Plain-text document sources
§
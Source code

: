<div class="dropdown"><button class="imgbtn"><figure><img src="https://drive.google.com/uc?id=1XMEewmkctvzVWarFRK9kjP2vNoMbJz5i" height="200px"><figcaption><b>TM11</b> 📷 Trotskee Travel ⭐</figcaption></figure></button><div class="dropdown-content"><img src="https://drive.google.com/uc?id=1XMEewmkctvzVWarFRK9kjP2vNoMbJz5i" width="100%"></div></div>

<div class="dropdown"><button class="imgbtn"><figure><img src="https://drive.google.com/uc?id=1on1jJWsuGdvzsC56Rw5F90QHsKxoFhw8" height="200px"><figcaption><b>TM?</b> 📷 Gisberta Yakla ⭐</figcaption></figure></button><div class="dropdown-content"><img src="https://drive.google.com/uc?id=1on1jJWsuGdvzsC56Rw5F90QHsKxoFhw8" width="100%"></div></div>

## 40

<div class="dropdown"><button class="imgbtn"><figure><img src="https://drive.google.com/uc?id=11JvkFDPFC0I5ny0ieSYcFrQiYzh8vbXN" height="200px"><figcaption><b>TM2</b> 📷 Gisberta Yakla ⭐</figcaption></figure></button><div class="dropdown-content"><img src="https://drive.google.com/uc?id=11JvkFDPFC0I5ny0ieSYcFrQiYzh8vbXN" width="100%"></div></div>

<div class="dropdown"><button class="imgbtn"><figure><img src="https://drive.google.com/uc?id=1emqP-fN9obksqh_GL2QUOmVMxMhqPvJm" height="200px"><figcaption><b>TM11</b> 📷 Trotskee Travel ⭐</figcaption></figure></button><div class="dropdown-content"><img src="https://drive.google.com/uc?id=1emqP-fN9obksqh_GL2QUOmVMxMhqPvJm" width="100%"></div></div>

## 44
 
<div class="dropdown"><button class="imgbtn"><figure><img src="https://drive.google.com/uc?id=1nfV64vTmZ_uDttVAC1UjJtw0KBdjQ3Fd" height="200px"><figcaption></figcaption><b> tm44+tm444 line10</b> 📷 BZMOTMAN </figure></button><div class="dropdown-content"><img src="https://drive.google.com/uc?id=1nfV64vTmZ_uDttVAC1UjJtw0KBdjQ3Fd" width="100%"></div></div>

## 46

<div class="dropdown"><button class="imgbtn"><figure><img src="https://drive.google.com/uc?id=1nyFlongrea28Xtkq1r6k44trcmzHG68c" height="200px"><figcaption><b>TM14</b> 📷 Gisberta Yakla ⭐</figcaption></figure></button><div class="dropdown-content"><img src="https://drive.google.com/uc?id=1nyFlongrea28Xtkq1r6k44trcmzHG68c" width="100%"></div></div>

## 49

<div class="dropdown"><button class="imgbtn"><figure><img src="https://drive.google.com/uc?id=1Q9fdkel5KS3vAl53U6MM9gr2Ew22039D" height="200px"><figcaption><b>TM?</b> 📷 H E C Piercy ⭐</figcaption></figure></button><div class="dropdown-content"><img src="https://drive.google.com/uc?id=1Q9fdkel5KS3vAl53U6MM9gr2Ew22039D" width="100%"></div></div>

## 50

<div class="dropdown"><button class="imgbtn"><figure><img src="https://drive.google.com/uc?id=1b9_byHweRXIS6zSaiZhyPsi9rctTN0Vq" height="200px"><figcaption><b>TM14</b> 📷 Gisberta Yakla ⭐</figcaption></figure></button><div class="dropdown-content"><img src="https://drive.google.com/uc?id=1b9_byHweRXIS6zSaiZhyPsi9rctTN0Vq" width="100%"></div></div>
§
◆ **INSTRUCTIONS TO FOLLOW**
The data must be given again in full, exactly as written.

◆ **SOLUTION TO THE EXERCISE**
Source code

:<div class="dropdown"><button class="imgbtn"><figure><img src="https://drive.google.com/uc?id=1XMEewmkctvzVWarFRK9kjP2vNoMbJz5i" height="200px"><figcaption><b>TM11</b> 📷 Trotskee Travel ⭐</figcaption></figure></button><div class="dropdown-content"><img src="https://drive.google.com/uc?id=1XMEewmkctvzVWarFRK9kjP2vNoMbJz5i" width="100%"></div></div>

<div class="dropdown"><button class="imgbtn"><figure><img src="https://drive.google.com/uc?id=1on1jJWsuGdvzsC56Rw5F90QHsKxoFhw8" height="200px"><figcaption><b>TM?</b> 📷 Gisberta Yakla ⭐</figcaption></figure></button><div class="dropdown-content"><img src="https://drive.google.com/uc?id=1on1jJWsuGdvzsC56Rw5F90QHsKxoFhw8" width="100%"></div></div>

## 40

<div class="dropdown"><button class="imgbtn"><figure><img src="https://drive.google.com/uc?id=11JvkFDPFC0I5ny0ieSYcFrQiYzh8vbXN" height="200px"><figcaption><b>TM2</b> 📷 Gisberta Yakla ⭐</figcaption></figure></button><div class="dropdown-content"><img src="https://drive.google.com/uc?id=11JvkFDPFC0I5ny0ieSYcFrQiYzh8vbXN" width="100%"></div></div>

<div class="dropdown"><button class="imgbtn"><figure><img src="https://drive.google.com/uc?id=1emqP-fN9obksqh_GL2QUOmVMxMhqPvJm" height="200px"><figcaption><b>TM11</b> 📷 Trotskee Travel ⭐</figcaption></figure></button><div class="dropdown-content"><img src="https://drive.google.com/uc?id=1emqP-fN9obksqh_GL2QUOmVMxMhqPvJm" width="100%"></div></div>

## 44
 
<div class="dropdown"><button class="imgbtn"><figure><img src="https://drive.google.com/uc?id=1nfV64vTmZ_uDttVAC1UjJtw0KBdjQ3Fd" height="200px"><figcaption></figcaption><b> tm44+tm444 line10</b> 📷 BZMOTMAN </figure></button><div class="dropdown-content"><img src="https://drive.google.com/uc?id=1nfV64vTmZ_uDttVAC1UjJtw0KBdjQ3Fd" width="100%"></div></div>

## 46

<div class="dropdown"><button class="imgbtn"><figure><img src="https://drive.google.com/uc?id=1nyFlongrea28Xtkq1r6k44trcmzHG68c" height="200px"><figcaption><b>TM14</b> 📷 Gisberta Yakla ⭐</figcaption></figure></button><div class="dropdown-content"><img src="https://drive.google.com/uc?id=1nyFlongrea28Xtkq1r6k44trcmzHG68c" width="100%"></div></div>

## 49

<div class="dropdown"><button class="imgbtn"><figure><img src="https://drive.google.com/uc?id=1Q9fdkel5KS3vAl53U6MM9gr2Ew22039D" height="200px"><figcaption><b>TM?</b> 📷 H E C Piercy ⭐</figcaption></figure></button><div class="dropdown-content"><img src="https://drive.google.com/uc?id=1Q9fdkel5KS3vAl53U6MM9gr2Ew22039D" width="100%"></div></div>

## 50

<div class="dropdown"><button class="imgbtn"><figure><img src="https://drive.google.com/uc?id=1b9_byHweRXIS6zSaiZhyPsi9rctTN0Vq" height="200px"><figcaption><b>TM14</b> 📷 Gisberta Yakla ⭐</figcaption></figure></button><div class="dropdown-content"><img src="https://drive.google.com/uc?id=1b9_byHweRXIS6zSaiZhyPsi9rctTN0Vq" width="100%"></div></div>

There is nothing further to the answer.